Recent evidence from very rare human diseases suggests that variation in the fetal genome can modify maternal physiology during pregnancy. Here, we tested the hypothesis that fetal sex as a major genetic variant of the fetal genome may affect maternal physiology during pregnancy in genetically susceptible pregnant women.

METHODS:

We analyzed the impact of fetal sex on maternal physiology during pregnancy in relationship with the maternal PROGINS progesterone receptor gene polymorphism. Two thousand and eighty-nine (2089) Caucasian women without preexisting diabetes and preexisting hypertension with singleton pregnancies delivering consecutively at the Charité obstetrics department participated in this study.

RESULTS:

The maternal PROGINS progesterone receptor polymorphism on its own had no effect on blood pressure, new onset of proteinuria, and total glycated hemoglobin at delivery. However, by considering the offspring's sex, the AA variant of the PROGINS progesterone receptor polymorphism was associated with profound cardiovascular/metabolic effects; mothers carrying both A alleles (AA genotype) delivering a boy had significantly lower systolic blood pressure during the first trimester of pregnancy versus AA mothers delivering girls (107.9+/-10.2 vs. 116.6+/-15.1 mmHg, P = 0.044).
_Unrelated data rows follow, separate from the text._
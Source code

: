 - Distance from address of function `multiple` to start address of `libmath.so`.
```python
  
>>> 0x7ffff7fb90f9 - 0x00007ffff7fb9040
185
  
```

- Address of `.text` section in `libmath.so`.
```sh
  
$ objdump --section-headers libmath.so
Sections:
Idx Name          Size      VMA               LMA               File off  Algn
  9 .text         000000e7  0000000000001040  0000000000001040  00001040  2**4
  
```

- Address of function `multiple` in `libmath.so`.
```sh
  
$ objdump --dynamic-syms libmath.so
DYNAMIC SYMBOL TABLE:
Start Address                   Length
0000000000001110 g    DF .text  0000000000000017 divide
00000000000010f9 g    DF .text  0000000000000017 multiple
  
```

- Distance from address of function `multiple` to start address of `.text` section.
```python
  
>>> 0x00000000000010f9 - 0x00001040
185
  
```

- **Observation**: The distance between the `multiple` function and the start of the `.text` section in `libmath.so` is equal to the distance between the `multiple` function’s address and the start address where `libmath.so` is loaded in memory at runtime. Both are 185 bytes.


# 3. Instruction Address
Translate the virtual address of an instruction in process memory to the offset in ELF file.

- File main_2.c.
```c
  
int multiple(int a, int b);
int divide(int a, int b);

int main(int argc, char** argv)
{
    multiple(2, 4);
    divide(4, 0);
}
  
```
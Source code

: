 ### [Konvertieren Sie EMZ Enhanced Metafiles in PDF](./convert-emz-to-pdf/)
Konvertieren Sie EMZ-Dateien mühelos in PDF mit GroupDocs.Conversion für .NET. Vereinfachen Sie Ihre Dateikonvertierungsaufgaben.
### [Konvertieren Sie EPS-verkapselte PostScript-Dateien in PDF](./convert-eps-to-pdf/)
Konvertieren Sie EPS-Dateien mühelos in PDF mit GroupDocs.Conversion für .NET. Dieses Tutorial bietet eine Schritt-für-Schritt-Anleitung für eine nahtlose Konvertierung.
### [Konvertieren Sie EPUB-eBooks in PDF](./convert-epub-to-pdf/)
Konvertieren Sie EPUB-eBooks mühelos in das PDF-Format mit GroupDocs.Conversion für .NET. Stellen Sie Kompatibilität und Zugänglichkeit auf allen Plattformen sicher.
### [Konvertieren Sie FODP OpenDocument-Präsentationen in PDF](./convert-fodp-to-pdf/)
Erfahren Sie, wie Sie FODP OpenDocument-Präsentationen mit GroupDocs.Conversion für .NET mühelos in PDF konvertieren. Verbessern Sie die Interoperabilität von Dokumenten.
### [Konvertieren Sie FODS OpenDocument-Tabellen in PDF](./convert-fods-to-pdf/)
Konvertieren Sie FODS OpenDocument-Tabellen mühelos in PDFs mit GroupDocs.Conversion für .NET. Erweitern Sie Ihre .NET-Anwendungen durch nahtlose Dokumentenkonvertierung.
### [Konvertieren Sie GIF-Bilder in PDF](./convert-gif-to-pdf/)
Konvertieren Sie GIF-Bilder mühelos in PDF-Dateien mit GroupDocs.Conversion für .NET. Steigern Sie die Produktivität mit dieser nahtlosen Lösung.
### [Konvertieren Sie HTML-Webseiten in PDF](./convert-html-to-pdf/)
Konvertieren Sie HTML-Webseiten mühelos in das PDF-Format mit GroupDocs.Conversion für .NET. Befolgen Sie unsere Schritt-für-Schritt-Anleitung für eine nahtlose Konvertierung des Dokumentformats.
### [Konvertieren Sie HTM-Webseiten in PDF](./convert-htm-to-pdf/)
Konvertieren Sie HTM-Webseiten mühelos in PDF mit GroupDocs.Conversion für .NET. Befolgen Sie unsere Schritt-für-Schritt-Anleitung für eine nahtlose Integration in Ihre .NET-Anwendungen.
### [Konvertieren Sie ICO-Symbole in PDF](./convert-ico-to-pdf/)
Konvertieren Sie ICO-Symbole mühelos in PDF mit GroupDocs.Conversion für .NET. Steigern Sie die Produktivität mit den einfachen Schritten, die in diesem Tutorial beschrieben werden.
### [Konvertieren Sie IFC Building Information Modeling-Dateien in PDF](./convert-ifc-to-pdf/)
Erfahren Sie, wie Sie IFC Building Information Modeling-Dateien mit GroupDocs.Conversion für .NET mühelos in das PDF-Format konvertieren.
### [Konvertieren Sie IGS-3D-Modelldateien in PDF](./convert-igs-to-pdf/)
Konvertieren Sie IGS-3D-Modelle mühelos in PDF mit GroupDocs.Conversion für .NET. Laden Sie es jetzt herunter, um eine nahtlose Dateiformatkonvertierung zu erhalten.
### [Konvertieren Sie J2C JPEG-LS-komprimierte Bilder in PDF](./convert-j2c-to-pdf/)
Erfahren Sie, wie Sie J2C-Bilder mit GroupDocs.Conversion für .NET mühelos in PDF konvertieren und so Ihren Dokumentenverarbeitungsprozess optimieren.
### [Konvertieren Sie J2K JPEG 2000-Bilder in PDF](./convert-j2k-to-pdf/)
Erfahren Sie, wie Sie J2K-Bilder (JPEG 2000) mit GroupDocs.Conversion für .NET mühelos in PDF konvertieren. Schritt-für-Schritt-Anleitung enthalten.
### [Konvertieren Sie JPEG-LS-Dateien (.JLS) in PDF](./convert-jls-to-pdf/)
Diastolic blood pressure was similarly lower during the first trimester of pregnant AA women delivering boys in comparison with AA women delivering girls (63.4+/-5.7 vs. 68.2+/-10.9 mmHg, P = 0.032). Total glycated hemoglobin at delivery was significantly (P = 0.002) higher in AA mothers delivering boys (6.6+/-0.7%) versus AA mothers delivering girls (5.9+/-0.6%).

CONCLUSION:

Our study indicates that fetal sex may substantially affect maternal blood pressure as well as glycemic control during pregnancy in genetically susceptible mothers.